__Try it__:
Lines that contain the string "ourselves" are the ones to list; copy all of them from the records.
(Data extract)
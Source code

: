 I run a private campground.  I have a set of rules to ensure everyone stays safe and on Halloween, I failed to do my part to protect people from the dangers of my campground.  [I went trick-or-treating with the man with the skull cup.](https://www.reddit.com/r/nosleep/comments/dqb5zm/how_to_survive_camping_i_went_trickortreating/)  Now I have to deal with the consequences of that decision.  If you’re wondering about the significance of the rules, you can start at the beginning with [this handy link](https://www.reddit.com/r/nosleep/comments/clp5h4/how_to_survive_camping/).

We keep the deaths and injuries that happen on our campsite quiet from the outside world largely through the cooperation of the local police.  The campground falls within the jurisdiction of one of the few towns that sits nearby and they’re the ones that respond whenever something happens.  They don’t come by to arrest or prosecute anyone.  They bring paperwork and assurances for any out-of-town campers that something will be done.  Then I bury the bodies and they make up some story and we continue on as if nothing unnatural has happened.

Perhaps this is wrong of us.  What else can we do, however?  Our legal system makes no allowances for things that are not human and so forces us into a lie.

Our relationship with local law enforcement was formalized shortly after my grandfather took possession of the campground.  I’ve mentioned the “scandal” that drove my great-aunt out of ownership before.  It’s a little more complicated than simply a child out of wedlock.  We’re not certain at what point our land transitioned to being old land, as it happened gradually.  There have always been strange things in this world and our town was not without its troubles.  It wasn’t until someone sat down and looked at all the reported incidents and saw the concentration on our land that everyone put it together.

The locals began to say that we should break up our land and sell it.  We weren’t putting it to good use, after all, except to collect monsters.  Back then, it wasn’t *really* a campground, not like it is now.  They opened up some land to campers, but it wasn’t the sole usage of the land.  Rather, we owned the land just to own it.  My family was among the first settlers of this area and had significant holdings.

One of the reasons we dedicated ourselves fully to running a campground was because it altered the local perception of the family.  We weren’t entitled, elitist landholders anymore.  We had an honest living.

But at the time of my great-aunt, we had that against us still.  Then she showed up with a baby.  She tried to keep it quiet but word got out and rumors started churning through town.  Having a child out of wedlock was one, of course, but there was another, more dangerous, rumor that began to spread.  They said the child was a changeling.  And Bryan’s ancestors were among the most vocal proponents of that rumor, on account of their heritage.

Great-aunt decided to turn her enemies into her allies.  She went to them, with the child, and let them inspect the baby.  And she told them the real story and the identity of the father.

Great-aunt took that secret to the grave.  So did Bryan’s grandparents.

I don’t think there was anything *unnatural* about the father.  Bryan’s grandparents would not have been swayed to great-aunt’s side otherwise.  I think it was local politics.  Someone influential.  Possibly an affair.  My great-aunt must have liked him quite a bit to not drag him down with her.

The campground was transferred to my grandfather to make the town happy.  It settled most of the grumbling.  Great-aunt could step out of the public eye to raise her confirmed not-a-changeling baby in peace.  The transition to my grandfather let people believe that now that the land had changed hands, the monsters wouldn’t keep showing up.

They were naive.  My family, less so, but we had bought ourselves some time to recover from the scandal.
(End Data extract)
__Response box__:
One of the reasons we dedicated ourselves fully to running a campground was because it altered the local perception of the family.  We weren’t entitled, elitist landholders anymore.  We had an honest living.
They were naive.  My family, less so, but we had bought ourselves some time to recover from the scandal.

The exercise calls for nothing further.